A Mysterious Green Glow of Oxygen Has Been Detected in Mars' Atmosphere
Space exploration has always been a fascinating subject both for astrophysicists and ordinary people. On Saturday, June 13, SpaceX successfully launched American astronauts into space in a historic test flight. Just this past week, a new study from scientists at the University of Nottingham estimated that there are at least 36 alien civilizations in the galaxy. Now, The European Space Agency is reporting that a mysterious emerald glow was detected around Mars. Using their Trace Gas Orbiter, scientists identified a green glow that resembles the same night glow that can be seen around Earth's atmosphere from space. This makes Mars the only planet other than Earth to host auroras.
The ExoMars Trace Gas Orbiter established an orbit around Mars in October 2016. "One of the brightest emissions seen on Earth stems from night glow. More specifically, from oxygen atoms emitting a particular wavelength of light that has never been seen around another planet," study lead author Jean-Claude Gérard, of the Université de Liège in Belgium, said in a statement.
The green emission is a characteristic of oxygen—but how exactly does it form?
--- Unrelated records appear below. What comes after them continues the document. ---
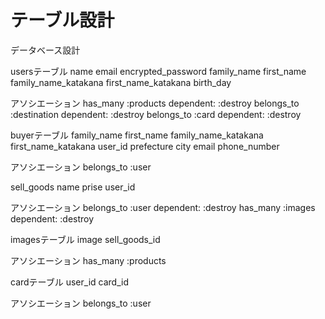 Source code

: # テーブル設計

データベース設計

usersテーブル
name
email
encrypted_password
family_name
first_name
family_name_katakana
first_name_katakana
birth_day

アソシエーション
has_many :products dependent: :destroy
belongs_to :destination dependent: :destroy
belongs_to :card dependent: :destroy

buyerテーブル
family_name
first_name
family_name_katakana
first_name_katakana
user_id
prefecture
city
email
phone_number

アソシエーション
belongs_to :user

sell_goods
name
prise
user_id

アソシエーション
belongs_to :user dependent: :destroy
has_many :images dependent: :destroy

imagesテーブル
image
sell_goods_id

アソシエーション
has_many :products

cardテーブル
user_id
card_id

アソシエーション
belongs_to :user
Scientists say that the glow is a result of interactions between the light from the sun and oxygen molecules in Mars' atmosphere. And while Earth emits a similar green glow, even astronauts have a difficult time seeing the faint emerald hue from outer space. "The observations at Mars agree with previous theoretical models, but not with the actual glowing we've spotted around Earth, where the visible emission is far weaker," Gérard said. "This suggests we have more to learn about how oxygen atoms behave, which is hugely important for our understanding of atomic and quantum physics."
Based on their findings, astronauts predict that the emissions have existed around Mars for more than 40 years. However, just because there is evidence of oxygen on Mars does not mean that humans would be able to breathe or survive on the planet.